### WHAT YOU NEED TO DO:
Locate the string "interface" in the listing below. Copy every line where it is found.

### SOURCE RECORDS:
———
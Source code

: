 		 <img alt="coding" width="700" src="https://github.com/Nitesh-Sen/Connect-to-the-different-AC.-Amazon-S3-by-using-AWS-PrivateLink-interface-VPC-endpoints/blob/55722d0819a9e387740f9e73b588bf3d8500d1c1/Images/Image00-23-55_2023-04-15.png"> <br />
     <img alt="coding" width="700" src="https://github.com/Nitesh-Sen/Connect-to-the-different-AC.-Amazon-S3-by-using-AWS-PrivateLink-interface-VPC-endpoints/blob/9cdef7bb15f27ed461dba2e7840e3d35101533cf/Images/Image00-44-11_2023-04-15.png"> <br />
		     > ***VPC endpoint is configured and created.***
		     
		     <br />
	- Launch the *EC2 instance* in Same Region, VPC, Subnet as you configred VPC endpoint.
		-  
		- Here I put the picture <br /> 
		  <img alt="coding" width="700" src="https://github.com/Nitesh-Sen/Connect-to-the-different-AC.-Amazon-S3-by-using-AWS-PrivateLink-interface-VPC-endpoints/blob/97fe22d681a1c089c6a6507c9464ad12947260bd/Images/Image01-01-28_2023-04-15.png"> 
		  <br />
———
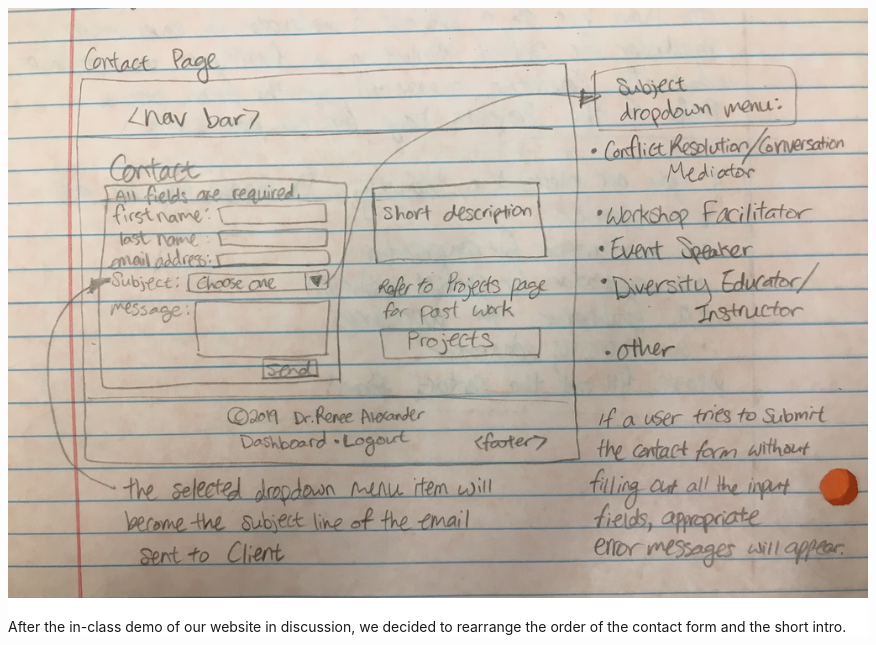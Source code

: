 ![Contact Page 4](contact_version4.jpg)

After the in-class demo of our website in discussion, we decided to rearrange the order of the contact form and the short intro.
———
### EXERCISE OUTPUT:
: 		 <img alt="coding" width="700" src="https://github.com/Nitesh-Sen/Connect-to-the-different-AC.-Amazon-S3-by-using-AWS-PrivateLink-interface-VPC-endpoints/blob/55722d0819a9e387740f9e73b588bf3d8500d1c1/Images/Image00-23-55_2023-04-15.png"> <br />
     <img alt="coding" width="700" src="https://github.com/Nitesh-Sen/Connect-to-the-different-AC.-Amazon-S3-by-using-AWS-PrivateLink-interface-VPC-endpoints/blob/9cdef7bb15f27ed461dba2e7840e3d35101533cf/Images/Image00-44-11_2023-04-15.png"> <br />
		  <img alt="coding" width="700" src="https://github.com/Nitesh-Sen/Connect-to-the-different-AC.-Amazon-S3-by-using-AWS-PrivateLink-interface-VPC-endpoints/blob/97fe22d681a1c089c6a6507c9464ad12947260bd/Images/Image01-01-28_2023-04-15.png"> 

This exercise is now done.